(Data for processing)
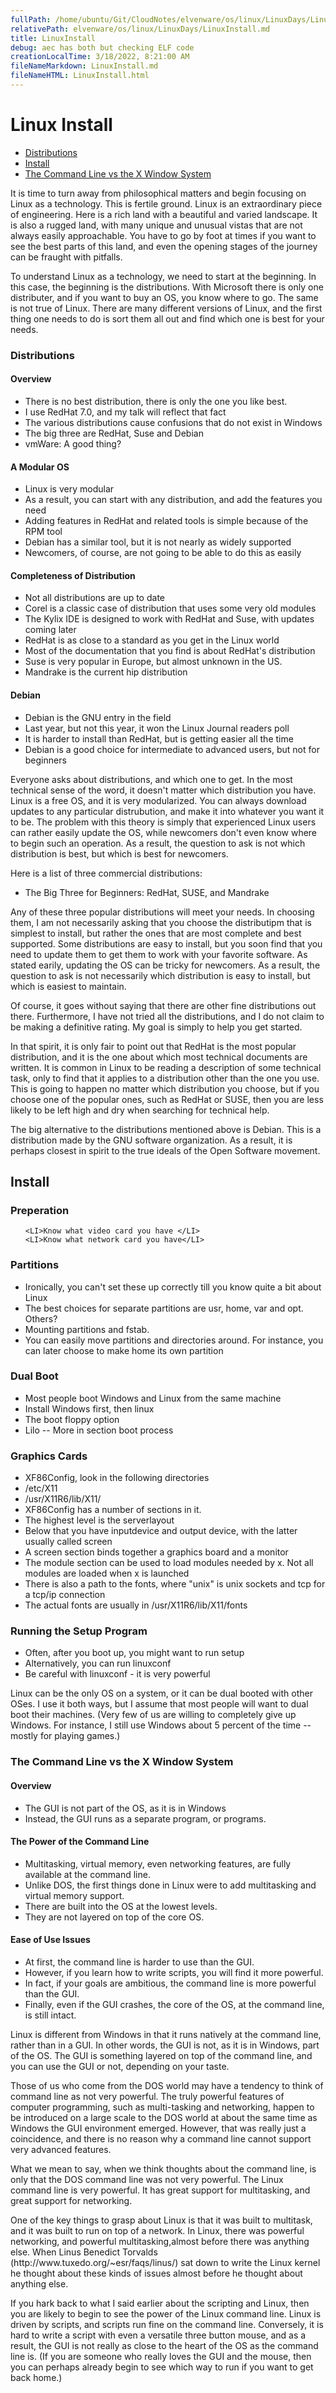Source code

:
 ```yaml
---
fullPath: /home/ubuntu/Git/CloudNotes/elvenware/os/linux/LinuxDays/LinuxInstall.md
relativePath: elvenware/os/linux/LinuxDays/LinuxInstall.md
title: LinuxInstall
debug: aec has both but checking ELF code
creationLocalTime: 3/18/2022, 8:21:00 AM
fileNameMarkdown: LinuxInstall.md
fileNameHTML: LinuxInstall.html
---
```


<!-- toc -->
<!-- tocstop -->


<HTML>
<HEAD>
  <TITLE>Linux Install</TITLE>
  	<script language="JavaScript" src="/charlie/libs/scripts/MeyerStyleSwitch.js" type="text/javascript"></script>  
	<!--#include virtual="../../scripts/HeaderInfo.html" -->
</HEAD>
  <BODY>

  <H1>Linux Install</H1>

  <UL>
    <li><a HREF="#distributions">Distributions</a></li>
    <li><a HREF="#install">Install</a></li>
    <li><a HREF="#commandln">The Command Line vs the X Window System</a></li>
  </UL>

  <p>It is time to turn away from philosophical matters and begin focusing on 
  Linux as a technology. This is fertile ground. Linux is an extraordinary piece 
  of engineering. Here is a rich land with a beautiful and varied landscape. It is 
  also a rugged land, with many unique and unusual vistas that are not always 
  easily approachable. You have to go by foot at times if you want to see the best 
  parts of this land, and even the opening stages of the journey can be fraught 
  with pitfalls.</p>

  <p>To understand Linux as a technology, we need to start at the beginning. In 
  this case, the beginning is the distributions. With Microsoft there is only one 
  distributer, and if you want to buy an OS, you know where to go. The same is not 
  true of Linux. There are many different versions of Linux, and the first thing 
  one needs to do is sort them all out and find which one is best for your needs.</p>

  <h3><a NAME="distributions"></a>Distributions</h3>


  <H4>Overview</H4>
  <UL>
    <LI>There is no best distribution, there is only the one you like best.</LI>
    <LI>I use RedHat 7.0, and my talk will reflect that fact</LI>
    <LI>The various distributions cause confusions that do not exist in Windows</LI>
    <LI>The big three are RedHat, Suse and Debian</LI>
    <LI>vmWare: A good thing?</LI>
  </UL>


  <H4>A Modular OS</H4>
  <UL>
    <LI>Linux is very modular</LI>
    <LI>As a result, you can start with any distribution, and add the features you 
    need</LI>
    <LI>Adding features in RedHat and related tools is simple because of the RPM 
    tool</LI>
    <LI>Debian has a similar tool, but it is not nearly as widely supported</LI>
    <LI>Newcomers, of course, are not going to be able to do this as easily</LI>
  </UL>


  <H4>Completeness of Distribution</H4>
  <UL>
    <LI>Not all distributions are up to date</LI>
    <LI>Corel is a classic case of distribution that uses some very old modules</LI>
    <LI>The Kylix IDE is designed to work with RedHat and Suse, with updates coming 
    later</LI>
    <LI>RedHat is as close to a standard as you get in the Linux world</LI>
    <LI>Most of the documentation that you find is about RedHat's distribution</LI>
    <LI>Suse is very popular in Europe, but almost unknown in the US.</LI>
    <LI>Mandrake is the current hip distribution</LI>
  </UL>


  <H4>Debian</H4>
  <UL>
    <LI>Debian is the GNU entry in the field</LI>
    <LI>Last year, but not this year, it won the Linux Journal readers poll</LI>
    <LI>It is harder to install than RedHat, but is getting easier all the time</LI>
    <LI>Debian is a good choice for intermediate to advanced users, but not for 
    beginners</LI>
  </UL>

  <p>Everyone asks about distributions, and which one to get. In the most 
  technical sense of the word, it doesn't matter which distribution you have. 
  Linux is a free OS, and it is very modularized. You can always download updates 
  to any particular distrubution, and make it into whatever you want it to be. The 
  problem with this theory is simply that experienced Linux users can rather 
  easily update the OS, while newcomers don't even know where to begin such an 
  operation. As a result, the question to ask is not which distribution is best, 
  but which is best for newcomers.</p>

  <p>Here is a list of three commercial distributions:</p>
  <ul>
    <li>The Big Three for Beginners: RedHat, SUSE, and Mandrake</li>
  </ul>

  <p>Any of these three popular distributions will meet your needs. In choosing 
  them, I am not necessarily asking that you choose the distributipm that is 
  simplest to install, but rather the ones that are most complete and best 
  supported. Some distributions are easy to install, but you soon find that you 
  need to update them to get them to work with your favorite software. As stated 
  earily, updating the OS can be tricky for newcomers. As a result, the question 
  to ask is not necessarily which distribution is easy to install, but which is 
  easiest to maintain.</p>

  <p>Of course, it goes without saying that there are other fine distributions out 
  there. Furthermore, I have not tried all the distributions, and I do not claim 
  to be making a definitive rating. My goal is simply to help you get started.</p>

  <p>In that spirit, it is only fair to point out that RedHat is the most popular 
  distribution, and it is the one about which most technical documents are written. 
  It is common in Linux to be reading a description of some technical task, only 
  to find that it applies to a distribution other than the one you use. This is 
  going to happen no matter which distribution you choose, but if you choose one 
  of the popular ones, such as RedHat or SUSE, then you are less likely to be left 
  high and dry when searching for technical help.</p>

  <p>The big alternative to the distributions mentioned above is Debian. This is a 
  distribution made by the GNU software organization. As a result, it is perhaps 
  closest in spirit to the true ideals of the Open Software movement.</p>

  <h2><a NAME="install"><b>Install</b></a></h2>


  <H3>Preperation</H3>
  <UL>

    <LI>Know what video card you have </LI>
    <LI>Know what network card you have</LI>
  </UL>


  <H3>Partitions</H3>
  <UL>
    <LI>Ironically, you can't set these up correctly till you know quite a bit about 
    Linux</LI>
    <LI>The best choices for separate partitions are usr, home, var and opt. Others?</LI>
    <LI>Mounting partitions and fstab.</LI>
    <LI>You can easily move partitions and directories around. For instance, you can 
    later choose to make home its own partition</LI>
  </UL>


  <H3>Dual Boot</H3>
  <UL>
    <LI>Most people boot Windows and Linux from the same machine</LI>
    <LI>Install Windows first, then linux</LI>
    <LI>The boot floppy option</LI>
    <LI>Lilo -- More in section boot process</LI>
  </UL>


  <H3>Graphics Cards</H3>
  <UL>
    <LI>XF86Config, look in the following directories </LI>
    <LI>/etc/X11</LI>
    <LI>/usr/X11R6/lib/X11/</LI>
    <LI>XF86Config has a number of sections in it.</LI>
    <LI>The highest level is the serverlayout</LI>
    <LI>Below that you have inputdevice and output device, with the latter usually called screen</LI>
    <LI>A screen section binds together a graphics board and a monitor</LI>
    <LI>The module section can be used to load modules needed by x. Not all modules are loaded when x is launched</LI>
    <LI>There is also a path to the fonts, where "unix" is unix sockets and tcp for a tcp/ip connection</LI>
    <LI>The actual fonts are usually in /usr/X11R6/lib/X11/fonts</LI>
  </UL>

                                                                
<H3>Running the Setup Program</H3>
 <UL>
 <LI>Often, after you boot up, you might want to run setup</LI>
 <LI>Alternatively, you can run linuxconf</LI>
 <LI>Be careful with linuxconf - it is very powerful</LI>
</UL>


  <p>Linux can be the only OS on a system, or it can be dual booted with other 
  OSes. I use it both ways, but I assume that most people will want to dual boot 
  their machines. (Very few of us are willing to completely give up Windows. For 
  instance, I still use Windows about 5 percent of the time -- mostly for playing 
  games.)</p>

  <h3><a NAME="commandln"></a>The Command Line vs the X Window System</h3>


  <H4>Overview</H4>
  <UL>
    <LI>The GUI is not part of the OS, as it is in Windows</LI>
    <LI>Instead, the GUI runs as a separate program, or programs.</LI>
  </UL>

  <H4>The Power of the Command Line</H4>
  <UL>
    <LI>Multitasking, virtual memory, even networking features, are fully available 
    at the command line.</LI>
    <LI>Unlike DOS, the first things done in Linux were to add multitasking and 
    virtual memory support.</LI>
    <LI>There are built into the OS at the lowest levels. </LI>
    <LI>They are not layered on top of the core OS.</LI>
  </UL>

  <H4>Ease of Use Issues</H4>
  <UL>
    <LI>At first, the command line is harder to use than the GUI.</LI>
    <LI>However, if you learn how to write scripts, you will find it more powerful.</LI>
    <LI>In fact, if your goals are ambitious, the command line is more powerful than 
    the GUI.</LI>
    <LI>Finally, even if the GUI crashes, the core of the OS, at the command line, 
    is still intact.</LI>
  </UL>


  <p>Linux is different from Windows in that it runs natively at the command line, 
  rather than in a GUI.  In other words, the GUI is not, as it is in Windows, part 
  of the OS.  The GUI is something layered on top of the command line, and you can 
  use the GUI or not, depending on your taste.</p>

  <p>Those of us who come from the DOS world may have a tendency to think of 
  command line as not very powerful. The truly powerful features of computer 
  programming, such as multi-tasking and networking, happen to be introduced on a 
  large scale to the DOS world at about the same time as Windows the GUI 
  environment emerged. However, that was really just a coincidence, and there is 
  no reason why a command line cannot support very advanced features.</p>

  <p>What we mean to say, when we think thoughts about the command line, is only 
  that the DOS command line was not very powerful. The Linux command line is very 
  powerful. It has great support for multitasking, and great support for 
  networking.</p>

  <p>One of the key things to grasp about Linux is that it was built to multitask, 
  and it was built to run on top of a network. In Linux, there was powerful 
  networking, and powerful multitasking,almost before there was anything else. 
  When Linus Benedict Torvalds (http://www.tuxedo.org/~esr/faqs/linus/) sat down 
  to write the Linux kernel he thought about these kinds of issues almost before 
  he thought about anything else.</p>

  <p>If you hark back to what I said earlier about the scripting and Linux, then 
  you are likely to begin to see the power of the Linux command line. Linux is 
  driven by scripts, and scripts run fine on the command line. Conversely, it is 
  hard to write a script with even a versatile three button mouse, and as a result, 
  the GUI is not really as close to the heart of the OS as the command line is. (If 
  you are someone who really loves the GUI and the mouse, then you can perhaps 
  already begin to see which way to run if you want to get back home.)</p>

  </BODY>
</HTML>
(End Data for processing)
_Required action_
Lines holding the word "users" should be copied from the entries above.

_Output of the exercise_
    <LI>Debian is a good choice for intermediate to advanced users, but not for 
  problem with this theory is simply that experienced Linux users can rather 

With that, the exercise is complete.